§ What to produce
Using the listing below, report each line holding the string "Password".
*** Block opens ***
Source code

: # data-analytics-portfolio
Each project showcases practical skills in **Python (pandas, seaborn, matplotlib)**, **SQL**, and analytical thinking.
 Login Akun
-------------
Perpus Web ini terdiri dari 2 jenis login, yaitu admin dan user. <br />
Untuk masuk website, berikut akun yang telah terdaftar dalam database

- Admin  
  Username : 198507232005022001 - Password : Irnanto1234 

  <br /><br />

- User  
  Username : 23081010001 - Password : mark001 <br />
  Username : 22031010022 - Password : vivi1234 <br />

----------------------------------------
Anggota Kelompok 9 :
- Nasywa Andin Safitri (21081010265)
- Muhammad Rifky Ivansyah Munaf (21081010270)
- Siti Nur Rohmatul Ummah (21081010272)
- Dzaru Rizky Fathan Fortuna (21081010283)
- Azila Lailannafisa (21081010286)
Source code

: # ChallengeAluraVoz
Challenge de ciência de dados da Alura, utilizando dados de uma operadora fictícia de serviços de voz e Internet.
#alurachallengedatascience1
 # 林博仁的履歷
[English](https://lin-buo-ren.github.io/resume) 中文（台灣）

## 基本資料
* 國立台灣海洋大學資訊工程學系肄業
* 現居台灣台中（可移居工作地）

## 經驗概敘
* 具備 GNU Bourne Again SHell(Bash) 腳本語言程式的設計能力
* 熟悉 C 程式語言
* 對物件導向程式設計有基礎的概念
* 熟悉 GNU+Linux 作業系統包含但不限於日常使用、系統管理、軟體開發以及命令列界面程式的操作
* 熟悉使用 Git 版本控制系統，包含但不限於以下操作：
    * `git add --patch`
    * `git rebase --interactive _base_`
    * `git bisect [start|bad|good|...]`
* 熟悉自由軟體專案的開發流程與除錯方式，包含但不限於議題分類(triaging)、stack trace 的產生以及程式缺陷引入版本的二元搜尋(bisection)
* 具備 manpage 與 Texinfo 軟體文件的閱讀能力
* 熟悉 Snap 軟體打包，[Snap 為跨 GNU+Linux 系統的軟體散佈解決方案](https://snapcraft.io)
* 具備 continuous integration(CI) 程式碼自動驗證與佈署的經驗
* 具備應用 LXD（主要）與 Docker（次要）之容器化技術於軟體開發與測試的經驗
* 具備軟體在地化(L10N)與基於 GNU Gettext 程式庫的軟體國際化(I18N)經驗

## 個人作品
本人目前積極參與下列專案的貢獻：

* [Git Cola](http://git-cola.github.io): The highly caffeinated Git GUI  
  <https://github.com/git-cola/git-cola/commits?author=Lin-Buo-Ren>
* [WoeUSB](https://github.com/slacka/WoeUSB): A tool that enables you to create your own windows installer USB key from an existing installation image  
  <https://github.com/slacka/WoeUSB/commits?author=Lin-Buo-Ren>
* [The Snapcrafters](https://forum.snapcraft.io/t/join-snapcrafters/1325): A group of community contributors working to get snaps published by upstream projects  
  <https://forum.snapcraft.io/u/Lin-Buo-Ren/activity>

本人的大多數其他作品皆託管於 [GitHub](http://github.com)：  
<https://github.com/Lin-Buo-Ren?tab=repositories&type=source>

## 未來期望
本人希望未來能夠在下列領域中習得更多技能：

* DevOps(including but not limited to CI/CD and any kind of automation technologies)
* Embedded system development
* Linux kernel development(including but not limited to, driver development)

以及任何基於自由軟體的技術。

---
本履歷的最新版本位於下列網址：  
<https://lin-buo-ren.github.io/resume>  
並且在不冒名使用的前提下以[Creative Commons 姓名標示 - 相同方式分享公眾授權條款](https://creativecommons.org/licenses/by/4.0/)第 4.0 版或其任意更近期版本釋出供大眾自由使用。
*** Block closes ***
§ Reply to the task
  Username : 198507232005022001 - Password : Irnanto1234 
  Username : 23081010001 - Password : mark001 <br />
  Username : 22031010022 - Password : vivi1234 <br />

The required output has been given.